THE BEST BIT While the first film took a less-is-more approach to revealing the gnarly beast, the sequel's queen alien gets her close-up, most memorably in the mano a mano climax. When the queen corners a young orphan, Ripley announces her arrival with Schwarzeneggerian brio: ''Get away from her, you bitch!'' —Jeff Labrecque

8. STAR TREK: THE NEXT GENERATION (1987-1994)
Created by Gene Roddenberry and Rick Berman

It probably shouldn't have worked, resurrecting Star Trekas a TV series. Lightning is hard enough to bottle once, but twice? Just the same, Trek godfather Gene Roddenberry gave it a go, and in doing so allowed us to take TV sci-fi seriously again. And the masterstroke was casting Patrick Stewart. By signing on as Capt.
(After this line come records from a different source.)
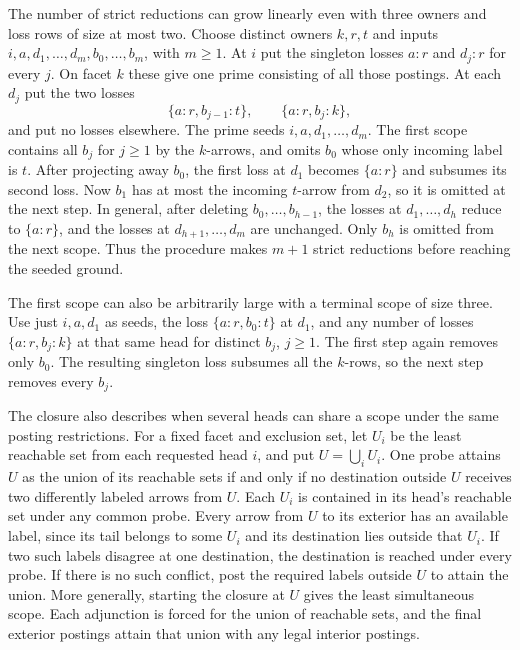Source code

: The number of strict reductions can grow linearly
even with three owners and loss rows of size at
most two. Choose distinct owners $k,r,t$ and inputs
$i,a,d_1,\ldots,d_m,b_0,\ldots,b_m$, with $m\ge1$.
At $i$ put the singleton losses $a:r$ and $d_j:r$
for every $j$. On facet $k$ these give one prime
consisting of all those postings. At each $d_j$
put the two losses
\[
 \{a:r,b_{j-1}:t\},\qquad \{a:r,b_j:k\},
\]
and put no losses elsewhere. The prime seeds
$i,a,d_1,\ldots,d_m$. The first scope contains all
$b_j$ for $j\ge1$ by the $k$-arrows, and omits
$b_0$ whose only incoming label is $t$. After
projecting away $b_0$, the first loss at $d_1$
becomes $\{a:r\}$ and subsumes its second loss.
Now $b_1$ has at most the incoming $t$-arrow from
$d_2$, so it is omitted at the next step. In
general, after deleting $b_0,\ldots,b_{h-1}$, the
losses at $d_1,\ldots,d_h$ reduce to $\{a:r\}$,
and the losses at $d_{h+1},\ldots,d_m$ are
unchanged. Only $b_h$ is omitted from the next
scope. Thus the procedure makes $m+1$ strict
reductions before reaching the seeded ground.

The first scope can also be arbitrarily large
with a terminal scope of size three. Use just
$i,a,d_1$ as seeds, the loss $\{a:r,b_0:t\}$ at
$d_1$, and any number of losses $\{a:r,b_j:k\}$
at that same head for distinct $b_j$, $j\ge1$.
The first step again removes only $b_0$. The
resulting singleton loss subsumes all the
$k$-rows, so the next step removes every $b_j$.

The closure also describes when several heads can
share a scope under the same posting restrictions.
For a fixed facet and exclusion set, let $U_i$ be
the least reachable set from each requested head
$i$, and put $U=\bigcup_i U_i$. One probe attains
$U$ as the union of its reachable sets if and only
if no destination outside $U$ receives two
differently labeled arrows from $U$. Each $U_i$
is contained in its head's reachable set under
any common probe. Every arrow from $U$ to its
exterior has an available label, since its tail
belongs to some $U_i$ and its destination lies
outside that $U_i$. If two such labels disagree
at one destination, the destination is reached
under every probe. If there is no such conflict,
post the required labels outside $U$ to attain
the union. More generally, starting the closure
at $U$ gives the least simultaneous scope. Each
adjunction is forced for the union of reachable
sets, and the final exterior postings attain
that union with any legal interior postings.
Jean-Luc Picard, the Royal Shakespeare Company veteran gave The Next Generation a gravitas-laden foundation to build on. (Having Brent Spiner as Data and Jonathan Frakes as Commander Riker definitely helped.) As time went on, the writers and producers erected a sci-fi gold standard, tackling subjects as varied as homosexuality, euthanasia, and slavery — all while flitting around the cosmos doing battle with Romulans, Klingons, and the Borg.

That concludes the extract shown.